Claude Skills: 12 Strict Coding Rule Packs for TypeScript, Rust, Swift, Go, JS, Postgres, and Audits

A backend dev with 8 years of experience, specializing in web scraping and security audits, packaged 12 Claude Code skills after retyping the same rules across projects. The repo claude-skills contains opinionated rule sets for common languages and workflows, each a single SKILL.md file with frontmatter. Rules include severity tags (CRITICAL/HIGH/MEDIUM/LOW), numbered IDs, and BAD/GOOD examples.

What's inside

• typescript-strict (TS 6.0/7.0): no any, no as, exhaustive unions, satisfies, using, NoInfer, branded IDs
• rust-strict (edition 2024): no unwrap(), thiserror/anyhow split, unsafe audit, newtype IDs, integer overflow handling, tracing
• swift-strict (6.2): no force unwrap, strict concurrency, typed throws, Sendable, some vs any, privacy manifest
• go-strict (1.26): error wrapping, slog, context propagation, errors.Is/errors.As, os.Root for FS containment, range-over-func
• javascript-strict (Node 24 LTS): AbortController, crypto.randomBytes for tokens, streams for large IO, stdlib over deps
• postgres-strict (PG 18): migration safety (CONCURRENTLY, NOT VALID), RLS for multi-tenant, pgvector HNSW, AIO, skip scan, MERGE+RETURNING
• security-audit-standard: 6-phase audit (secrets, input validation, authn/authz, data, deps, infra), supply chain section, OWASP Top 10 quick check, audit report format
• performance-audit-standard: hot path Big-O, N+1 queries, missing indexes, EXPLAIN ANALYZE workflow, Core Web Vitals
• testing-patterns: Vitest, cargo test, Swift Testing, go test conventions + property-based + coverage targets
• code-review: multi-language pipeline that calls the strict skills
• github-standards: PR template, action SHA pinning, CODEOWNERS, Dependabot, secret scanning, branch protection
• git-commit: Conventional Commits with the "why" question

How they work

Skills are markdown with frontmatter. Claude Code reads the description on every turn and pulls the body into context only when relevant — e.g., rust-strict loads when you touch .rs files, postgres-strict when you write a migration, code-review when you say /code-review. No hooks or shell wrappers.

Install:

git clone https://github.com/0xMassi/claude-skills ~/Developer/claude-skills
cd ~/Developer/claude-skills
for s in */SKILL.md; do ln -s "$PWD/$(dirname $s)" ~/.claude/skills/; done

Restart Claude Code, the skills appear in the list.

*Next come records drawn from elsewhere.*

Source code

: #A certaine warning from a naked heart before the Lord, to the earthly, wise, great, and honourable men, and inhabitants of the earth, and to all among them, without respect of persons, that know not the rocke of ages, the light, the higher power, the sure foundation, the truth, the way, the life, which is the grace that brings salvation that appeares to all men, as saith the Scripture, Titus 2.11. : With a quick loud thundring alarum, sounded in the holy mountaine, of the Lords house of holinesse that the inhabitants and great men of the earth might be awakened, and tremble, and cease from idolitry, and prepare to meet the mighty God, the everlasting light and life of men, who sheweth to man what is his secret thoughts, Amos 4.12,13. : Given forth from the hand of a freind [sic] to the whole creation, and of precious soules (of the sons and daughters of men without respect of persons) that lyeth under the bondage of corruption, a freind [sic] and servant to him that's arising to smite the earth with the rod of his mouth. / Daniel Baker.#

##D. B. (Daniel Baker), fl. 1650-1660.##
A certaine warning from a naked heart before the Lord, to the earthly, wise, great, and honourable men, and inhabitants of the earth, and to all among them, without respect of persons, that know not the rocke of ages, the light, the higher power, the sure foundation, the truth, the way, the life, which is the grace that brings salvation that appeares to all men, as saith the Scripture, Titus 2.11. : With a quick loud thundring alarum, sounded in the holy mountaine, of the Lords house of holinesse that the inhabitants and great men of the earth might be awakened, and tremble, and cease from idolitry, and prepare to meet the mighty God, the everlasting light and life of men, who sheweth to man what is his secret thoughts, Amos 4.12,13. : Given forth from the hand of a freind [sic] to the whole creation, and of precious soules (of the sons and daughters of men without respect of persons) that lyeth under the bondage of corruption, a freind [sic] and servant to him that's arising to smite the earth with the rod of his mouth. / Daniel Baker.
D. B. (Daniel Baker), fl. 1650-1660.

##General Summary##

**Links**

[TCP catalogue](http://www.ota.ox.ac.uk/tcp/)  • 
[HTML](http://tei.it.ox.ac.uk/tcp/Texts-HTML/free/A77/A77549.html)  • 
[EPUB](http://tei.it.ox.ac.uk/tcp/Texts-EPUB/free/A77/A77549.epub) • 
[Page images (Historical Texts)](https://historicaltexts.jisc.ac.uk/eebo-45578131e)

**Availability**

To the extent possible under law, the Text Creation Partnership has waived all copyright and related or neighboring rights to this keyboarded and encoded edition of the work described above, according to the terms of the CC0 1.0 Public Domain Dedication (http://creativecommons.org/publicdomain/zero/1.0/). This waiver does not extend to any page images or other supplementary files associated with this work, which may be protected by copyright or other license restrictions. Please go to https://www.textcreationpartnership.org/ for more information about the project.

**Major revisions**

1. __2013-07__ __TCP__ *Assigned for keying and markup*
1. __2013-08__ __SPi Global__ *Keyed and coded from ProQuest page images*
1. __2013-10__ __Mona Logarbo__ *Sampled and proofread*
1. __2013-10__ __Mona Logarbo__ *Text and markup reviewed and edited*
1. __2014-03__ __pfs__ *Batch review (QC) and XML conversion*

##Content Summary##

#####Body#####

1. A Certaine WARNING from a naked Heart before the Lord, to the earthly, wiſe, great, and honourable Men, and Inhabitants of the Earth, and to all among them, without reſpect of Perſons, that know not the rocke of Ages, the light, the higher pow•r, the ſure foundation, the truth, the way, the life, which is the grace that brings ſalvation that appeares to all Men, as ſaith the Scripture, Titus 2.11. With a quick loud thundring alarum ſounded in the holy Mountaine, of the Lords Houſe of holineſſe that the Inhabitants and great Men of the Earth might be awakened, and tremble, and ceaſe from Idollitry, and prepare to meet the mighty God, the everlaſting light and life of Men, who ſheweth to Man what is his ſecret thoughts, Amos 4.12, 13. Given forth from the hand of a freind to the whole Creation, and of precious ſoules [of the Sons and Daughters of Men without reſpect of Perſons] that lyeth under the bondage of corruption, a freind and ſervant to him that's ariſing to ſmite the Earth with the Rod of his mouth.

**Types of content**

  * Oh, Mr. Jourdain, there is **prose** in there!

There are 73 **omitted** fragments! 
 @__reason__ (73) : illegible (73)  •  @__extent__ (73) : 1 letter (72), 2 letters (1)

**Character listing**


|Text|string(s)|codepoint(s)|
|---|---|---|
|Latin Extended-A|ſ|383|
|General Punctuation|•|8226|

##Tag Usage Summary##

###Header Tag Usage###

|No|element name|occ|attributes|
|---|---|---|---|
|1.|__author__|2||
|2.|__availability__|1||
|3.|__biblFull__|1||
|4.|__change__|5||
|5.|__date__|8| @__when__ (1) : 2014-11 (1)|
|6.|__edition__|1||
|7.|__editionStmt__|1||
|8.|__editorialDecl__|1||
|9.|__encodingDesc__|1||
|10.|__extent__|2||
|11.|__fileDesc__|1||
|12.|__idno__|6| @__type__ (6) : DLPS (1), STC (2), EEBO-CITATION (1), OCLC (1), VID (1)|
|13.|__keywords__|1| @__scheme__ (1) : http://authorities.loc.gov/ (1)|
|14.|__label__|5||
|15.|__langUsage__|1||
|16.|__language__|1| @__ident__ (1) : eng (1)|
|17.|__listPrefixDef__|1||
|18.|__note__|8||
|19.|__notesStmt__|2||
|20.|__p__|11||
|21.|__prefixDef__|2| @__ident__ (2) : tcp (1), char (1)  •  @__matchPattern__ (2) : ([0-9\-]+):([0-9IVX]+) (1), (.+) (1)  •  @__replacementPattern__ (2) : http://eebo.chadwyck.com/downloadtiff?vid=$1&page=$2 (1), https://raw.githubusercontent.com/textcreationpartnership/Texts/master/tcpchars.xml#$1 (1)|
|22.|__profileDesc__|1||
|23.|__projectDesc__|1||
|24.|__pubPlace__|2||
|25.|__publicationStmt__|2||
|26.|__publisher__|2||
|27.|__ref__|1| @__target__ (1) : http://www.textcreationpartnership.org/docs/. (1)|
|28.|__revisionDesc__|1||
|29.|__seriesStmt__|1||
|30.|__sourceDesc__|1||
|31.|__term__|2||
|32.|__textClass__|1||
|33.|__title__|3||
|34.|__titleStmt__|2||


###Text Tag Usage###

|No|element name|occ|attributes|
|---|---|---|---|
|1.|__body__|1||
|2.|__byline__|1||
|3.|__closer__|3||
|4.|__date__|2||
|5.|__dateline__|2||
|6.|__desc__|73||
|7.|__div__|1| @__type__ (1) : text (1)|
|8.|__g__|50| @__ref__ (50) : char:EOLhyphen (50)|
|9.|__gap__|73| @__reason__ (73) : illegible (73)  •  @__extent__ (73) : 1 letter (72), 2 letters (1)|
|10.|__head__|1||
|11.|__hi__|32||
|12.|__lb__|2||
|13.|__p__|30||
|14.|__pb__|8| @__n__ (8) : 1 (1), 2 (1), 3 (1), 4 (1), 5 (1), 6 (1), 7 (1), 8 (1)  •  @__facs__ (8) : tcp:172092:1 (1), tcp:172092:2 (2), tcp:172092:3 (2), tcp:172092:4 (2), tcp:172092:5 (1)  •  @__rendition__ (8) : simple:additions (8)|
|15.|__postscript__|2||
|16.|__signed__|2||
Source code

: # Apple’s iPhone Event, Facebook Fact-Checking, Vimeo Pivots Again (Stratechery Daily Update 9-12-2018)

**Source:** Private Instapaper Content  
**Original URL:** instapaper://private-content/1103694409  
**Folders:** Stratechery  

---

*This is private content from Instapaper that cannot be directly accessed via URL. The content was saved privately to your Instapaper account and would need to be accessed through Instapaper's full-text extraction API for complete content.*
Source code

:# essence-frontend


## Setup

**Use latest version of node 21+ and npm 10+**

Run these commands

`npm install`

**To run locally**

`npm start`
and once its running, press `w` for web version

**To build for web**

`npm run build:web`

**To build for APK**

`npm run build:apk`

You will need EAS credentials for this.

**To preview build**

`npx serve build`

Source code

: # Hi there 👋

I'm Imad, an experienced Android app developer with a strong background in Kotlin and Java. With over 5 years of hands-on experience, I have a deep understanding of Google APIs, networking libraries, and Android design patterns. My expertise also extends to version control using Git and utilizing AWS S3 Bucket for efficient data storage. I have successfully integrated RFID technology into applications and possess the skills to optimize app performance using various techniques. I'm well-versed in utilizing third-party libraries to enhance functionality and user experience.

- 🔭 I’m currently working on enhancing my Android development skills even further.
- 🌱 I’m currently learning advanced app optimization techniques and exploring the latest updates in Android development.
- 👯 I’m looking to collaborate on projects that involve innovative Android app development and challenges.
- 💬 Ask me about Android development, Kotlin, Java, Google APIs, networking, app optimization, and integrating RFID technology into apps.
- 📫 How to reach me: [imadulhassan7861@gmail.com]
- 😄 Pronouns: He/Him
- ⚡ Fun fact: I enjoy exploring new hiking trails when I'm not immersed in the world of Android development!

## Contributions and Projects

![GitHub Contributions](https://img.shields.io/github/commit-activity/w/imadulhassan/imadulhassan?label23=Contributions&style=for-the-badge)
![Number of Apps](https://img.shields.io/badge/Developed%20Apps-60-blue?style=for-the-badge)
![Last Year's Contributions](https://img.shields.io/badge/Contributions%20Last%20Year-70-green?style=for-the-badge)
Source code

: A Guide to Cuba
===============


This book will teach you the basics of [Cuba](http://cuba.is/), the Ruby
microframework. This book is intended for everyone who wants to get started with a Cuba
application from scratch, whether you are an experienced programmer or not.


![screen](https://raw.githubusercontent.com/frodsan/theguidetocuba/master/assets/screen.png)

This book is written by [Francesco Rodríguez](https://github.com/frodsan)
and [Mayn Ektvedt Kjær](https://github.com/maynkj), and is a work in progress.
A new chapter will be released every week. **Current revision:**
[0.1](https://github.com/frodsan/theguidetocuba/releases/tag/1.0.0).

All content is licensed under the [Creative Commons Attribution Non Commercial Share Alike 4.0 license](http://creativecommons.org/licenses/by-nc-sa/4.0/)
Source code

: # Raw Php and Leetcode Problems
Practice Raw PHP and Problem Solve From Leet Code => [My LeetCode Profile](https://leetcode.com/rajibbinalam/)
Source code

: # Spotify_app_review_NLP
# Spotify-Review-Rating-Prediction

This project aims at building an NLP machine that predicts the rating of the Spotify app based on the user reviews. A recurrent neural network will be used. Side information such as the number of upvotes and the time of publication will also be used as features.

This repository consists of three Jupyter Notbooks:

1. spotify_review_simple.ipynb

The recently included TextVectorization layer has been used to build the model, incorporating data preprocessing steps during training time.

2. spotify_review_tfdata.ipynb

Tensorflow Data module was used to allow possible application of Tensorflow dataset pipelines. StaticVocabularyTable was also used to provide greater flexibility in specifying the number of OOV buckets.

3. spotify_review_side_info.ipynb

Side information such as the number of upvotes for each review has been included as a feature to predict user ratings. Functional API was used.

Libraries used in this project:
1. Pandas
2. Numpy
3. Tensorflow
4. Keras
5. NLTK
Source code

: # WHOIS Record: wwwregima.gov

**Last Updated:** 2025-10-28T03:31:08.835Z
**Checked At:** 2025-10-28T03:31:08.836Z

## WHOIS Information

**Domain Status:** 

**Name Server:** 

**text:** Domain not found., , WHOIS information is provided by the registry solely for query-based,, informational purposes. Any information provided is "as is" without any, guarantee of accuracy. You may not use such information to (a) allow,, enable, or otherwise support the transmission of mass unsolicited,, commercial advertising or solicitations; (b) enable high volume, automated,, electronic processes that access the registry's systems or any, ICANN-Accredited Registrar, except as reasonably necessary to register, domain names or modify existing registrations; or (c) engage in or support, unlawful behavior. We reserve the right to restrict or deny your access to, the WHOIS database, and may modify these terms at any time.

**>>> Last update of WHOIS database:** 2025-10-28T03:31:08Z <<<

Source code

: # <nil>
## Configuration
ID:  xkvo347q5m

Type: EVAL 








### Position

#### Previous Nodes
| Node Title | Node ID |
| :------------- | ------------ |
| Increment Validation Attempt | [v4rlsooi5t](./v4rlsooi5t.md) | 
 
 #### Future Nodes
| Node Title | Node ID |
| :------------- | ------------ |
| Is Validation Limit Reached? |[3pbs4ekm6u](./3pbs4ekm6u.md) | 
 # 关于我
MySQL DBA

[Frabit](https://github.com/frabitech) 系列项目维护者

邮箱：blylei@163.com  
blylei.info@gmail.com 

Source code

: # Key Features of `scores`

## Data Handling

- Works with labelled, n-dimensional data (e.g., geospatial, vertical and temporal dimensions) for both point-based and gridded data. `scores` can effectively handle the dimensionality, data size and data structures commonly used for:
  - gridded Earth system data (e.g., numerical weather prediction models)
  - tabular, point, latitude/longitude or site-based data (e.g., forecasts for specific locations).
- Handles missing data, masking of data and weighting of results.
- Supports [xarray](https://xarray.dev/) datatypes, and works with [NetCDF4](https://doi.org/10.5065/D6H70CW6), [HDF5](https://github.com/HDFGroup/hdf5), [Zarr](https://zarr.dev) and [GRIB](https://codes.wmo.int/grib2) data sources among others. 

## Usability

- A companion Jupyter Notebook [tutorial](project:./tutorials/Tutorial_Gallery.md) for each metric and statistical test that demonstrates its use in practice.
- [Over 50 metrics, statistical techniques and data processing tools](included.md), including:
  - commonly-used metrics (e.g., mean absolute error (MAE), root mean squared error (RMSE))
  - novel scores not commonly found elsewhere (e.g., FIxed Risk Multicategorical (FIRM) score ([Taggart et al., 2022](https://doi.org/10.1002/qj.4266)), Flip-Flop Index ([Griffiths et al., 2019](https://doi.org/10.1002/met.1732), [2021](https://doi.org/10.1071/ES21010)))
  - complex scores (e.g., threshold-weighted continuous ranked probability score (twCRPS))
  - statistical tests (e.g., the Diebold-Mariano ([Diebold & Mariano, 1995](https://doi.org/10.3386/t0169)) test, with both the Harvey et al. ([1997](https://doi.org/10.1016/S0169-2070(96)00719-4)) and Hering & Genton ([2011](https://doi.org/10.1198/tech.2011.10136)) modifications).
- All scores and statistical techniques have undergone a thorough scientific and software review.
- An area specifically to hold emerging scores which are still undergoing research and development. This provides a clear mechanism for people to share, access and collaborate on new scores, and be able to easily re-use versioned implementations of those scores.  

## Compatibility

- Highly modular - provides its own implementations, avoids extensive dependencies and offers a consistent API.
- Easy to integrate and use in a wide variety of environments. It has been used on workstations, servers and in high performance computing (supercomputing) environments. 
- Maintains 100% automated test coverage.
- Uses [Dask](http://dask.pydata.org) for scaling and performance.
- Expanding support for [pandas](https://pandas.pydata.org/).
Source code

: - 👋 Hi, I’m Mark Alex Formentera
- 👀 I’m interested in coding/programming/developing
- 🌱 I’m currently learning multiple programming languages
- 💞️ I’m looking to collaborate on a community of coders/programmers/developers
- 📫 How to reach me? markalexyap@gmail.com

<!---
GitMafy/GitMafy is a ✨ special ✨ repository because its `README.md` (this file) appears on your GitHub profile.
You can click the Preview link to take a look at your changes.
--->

Example rule from postgres-strict

PG-01: CREATE INDEX CONCURRENTLY on hot tables
BAD: CREATE INDEX events_user_id_idx ON events (user_id);
-- takes ACCESS EXCLUSIVE lock for the duration of the build
GOOD: CREATE INDEX CONCURRENTLY events_user_id_idx ON events (user_id);
-- short ACCESS EXCLUSIVE on metadata, no row lock during build

Every rule follows this BAD/GOOD format with severity tags and numbered IDs you can cite in PR comments.

What it is not

• Not a linter — linters check syntax, these check intent.
• Not a tutorial — assumes you already know the language.
• Not exhaustive — 12 files, ~4700 lines, opinionated.

MIT license, contribution guidelines in CONTRIBUTING.md. PRs welcome, especially from security and DB experts.